Juliet Q Dalagan, PhD
Department of Chemistry
Xavier University-Ateneo de Cagayan
Corrales Avenue, Cagayan de Oro, Philippines

Djamal Nour M. Marohombsar
Roxcil S. Malaque
LeanaDanica S. Orcullo

BSFT - 3 Chem 68 AGA

I. Abstract
The experimenters in this experimented using a simple set-up with a testube, heater and a suspended thermometer, monitored the temperature and time during the phase change of a heated sample of naphthalene pellets until melted to freezing point. The time and temperature change of the reaction are graphed to identify the changes in enthalpy and entropy that took place as the melted substance solidifies. Using the data we can then predict the change in free energy, ΔG .
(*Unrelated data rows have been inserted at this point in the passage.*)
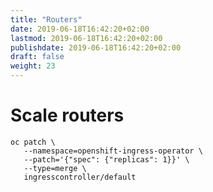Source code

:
 ```yaml
---
title: "Routers"
date: 2019-06-18T16:42:20+02:00
lastmod: 2019-06-18T16:42:20+02:00
publishdate: 2019-06-18T16:42:20+02:00
draft: false
weight: 23
---
```


# Scale routers

```
oc patch \
   --namespace=openshift-ingress-operator \
   --patch='{"spec": {"replicas": 1}}' \
   --type=merge \
   ingresscontroller/default
```
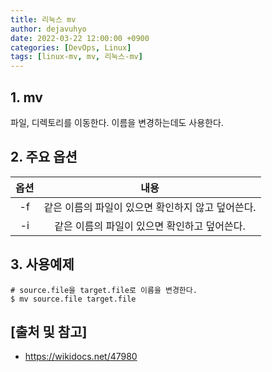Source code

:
 ```yaml
---
title: 리눅스 mv
author: dejavuhyo
date: 2022-03-22 12:00:00 +0900
categories: [DevOps, Linux]
tags: [linux-mv, mv, 리눅스-mv]
---
```


## 1. mv
파일, 디렉토리를 이동한다. 이름을 변경하는데도 사용한다.

## 2. 주요 옵션

| 옵션 | 내용 |
|:---:|:---:|
| -f | 같은 이름의 파일이 있으면 확인하지 않고 덮어쓴다. |
| -i | 같은 이름의 파일이 있으면 확인하고 덮어쓴다. |

## 3. 사용예제

```shell
# source.file을 target.file로 이름을 변경한다.
$ mv source.file target.file
```

## [출처 및 참고]
* <https://wikidocs.net/47980>
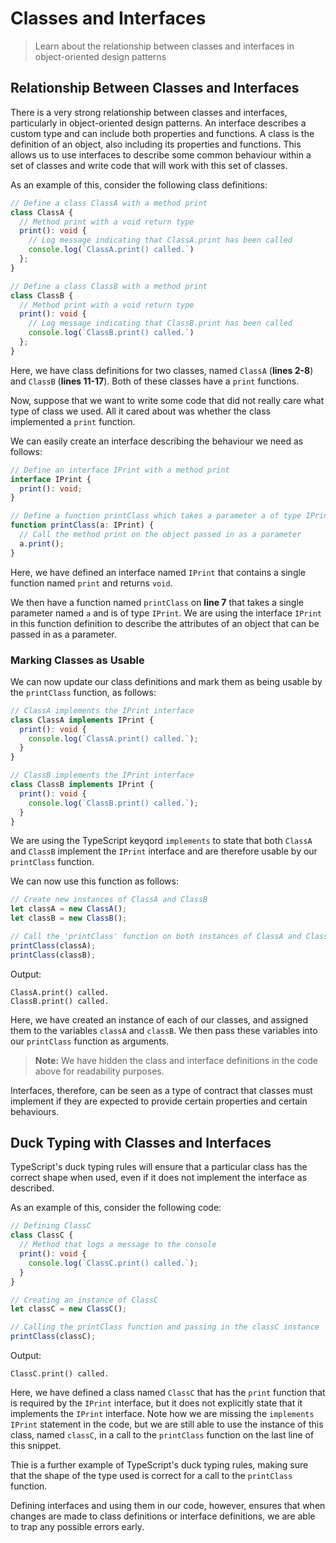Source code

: # Classes and Interfaces

> Learn about the relationship between classes and interfaces in object-oriented design patterns

## Relationship Between Classes and Interfaces

There is a very strong relationship between classes and interfaces, particularly in object-oriented design patterns. An interface describes a custom type and can include both properties and functions. A class is the definition of an object, also including its properties and functions. This allows us to use interfaces to describe some common behaviour within a set of classes and write code that will work with this set of classes.

As an example of this, consider the following class definitions:

```ts
// Define a class ClassA with a method print
class ClassA {
  // Method print with a void return type
  print(): void {
    // Log message indicating that ClassA.print has been called
    console.log(`ClassA.print() called.`)
  };
}

// Define a class ClassB with a method print
class ClassB {
  // Method print with a void return type
  print(): void {
    // Log message indicating that ClassB.print has been called
    console.log(`ClassB.print() called.`)
  };
}
```

Here, we have class definitions for two classes, named `ClassA` (**lines 2-8**) and `ClassB` (**lines 11-17**). Both of these classes have a `print` functions.

Now, suppose that we want to write some code that did not really care what type of class we used. All it cared about was whether the class implemented a `print` function.

We can easily create an interface describing the behaviour we need as follows:

```ts
// Define an interface IPrint with a method print
interface IPrint {
  print(): void;
}

// Define a function printClass which takes a parameter a of type IPrint
function printClass(a: IPrint) {
  // Call the method print on the object passed in as a parameter
  a.print();
}
```

Here, we have defined an interface named `IPrint` that contains a single function named `print` and returns `void`.

We then have a function named `printClass` on **line 7** that takes a single parameter named `a` and is of type `IPrint`. We are using the interface `IPrint` in this function definition to describe the attributes of an object that can be passed in as a parameter.

### Marking Classes as Usable

We can now update our class definitions and mark them as being usable by the `printClass` function, as follows:

```ts
// ClassA implements the IPrint interface
class ClassA implements IPrint {
  print(): void {
    console.log(`ClassA.print() called.`);
  }
}

// ClassB implements the IPrint interface
class ClassB implements IPrint {
  print(): void {
    console.log(`ClassB.print() called.`);
  }
}
```

We are using the TypeScript keyqord `implements` to state that both `ClassA` and `ClassB` implement the `IPrint` interface and are therefore usable by our `printClass` function.

We can now use this function as follows:

```ts
// Create new instances of ClassA and ClassB
let classA = new ClassA();
let classB = new ClassB();

// Call the 'printClass' function on both instances of ClassA and ClassB
printClass(classA);
printClass(classB);
```

Output:

```
ClassA.print() called.
ClassB.print() called.
```

Here, we have created an instance of each of our classes, and assigned them to the variables `classA` and `classB`. We then pass these variables into our `printClass` function as arguments.

> **Note:** We have hidden the class and interface definitions in the code above for readability purposes.

Interfaces, therefore, can be seen as a type of contract that classes must implement if they are expected to provide certain properties and certain behaviours.

## Duck Typing with Classes and Interfaces

TypeScript's duck typing rules will ensure that a particular class has the correct shape when used, even if it does not implement the interface as described.

As an example of this, consider the following code:

```ts
// Defining ClassC
class ClassC {
  // Method that logs a message to the console
  print(): void {
    console.log(`ClassC.print() called.`);
  }
}

// Creating an instance of ClassC
let classC = new ClassC();

// Calling the printClass function and passing in the classC instance
printClass(classC);
```

Output:

```
ClassC.print() called.
```

Here, we have defined a class named `ClassC` that has the `print` function that is required by the `IPrint` interface, but it does not explicitly state that it implements the `IPrint` interface. Note how we are missing the `implements IPrint` statement in the code, but we are still able to use the instance of this class, named `classC`, in a call to the `printClass` function on the last line of this snippet.

Thie is a further example of TypeScript's duck typing rules, making sure that the shape of the type used is correct for a call to the `printClass` function.

Defining interfaces and using them in our code, however, ensures that when changes are made to class definitions or interface definitions, we are able to trap any possible errors early.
Keywords/s: Entropy, Enthalpy, Free energy, naphthalene
II. Introduction
Enthalpy, H, is a thermodynamic property of a system. It is defined as the sum of internal energy U of a system and the product of the pressure and volume of the system: H = U+PV
The PV term represents the mechanical work done on or by the system. Since we are usually more interested in changes than in absolute values, we could write ΔH = ΔU+PΔV
Entropy, S, is an another thermodynamic property., which we can consider as a measure of the disorder or randomness of a system. An ordered system has low entropy. A disordered system has high entropy ΔS equals the heat transferred between the system and its surroundings divided by T: ΔS = Q/T = ΔH/T

Enthalpy and entropy are different quantities. Entropy has the units of heat, joules. Entropy has the units of heat divided by temperature, joules per kelvin. In this experiment, the group would like to compare the entropy, ΔS and enthalpy, ΔH by monitoring the temperature & time during phase change of a melted naphthalene to freezing point. And using the data to predict ΔG. III. Experimental Section

Prepare 250 ml of half full tap water in a beaker to be placed in a ring stand, light the Bunsen burner to begin heating of water. In a large test tube fill half full of naphthalene and insert thermometer into crystals, ensure to to attach the cotton thread at the end of the test tube to let it hang in an iron clamp. Place the test tube into the beaker of hot water .Notice the melting of solid crystals. Carefully remove the water bath apparatus and burner from beneath the test tube and begin recording the temperature every after 30 sec, until the naphthalene passes the freezing point of molecules.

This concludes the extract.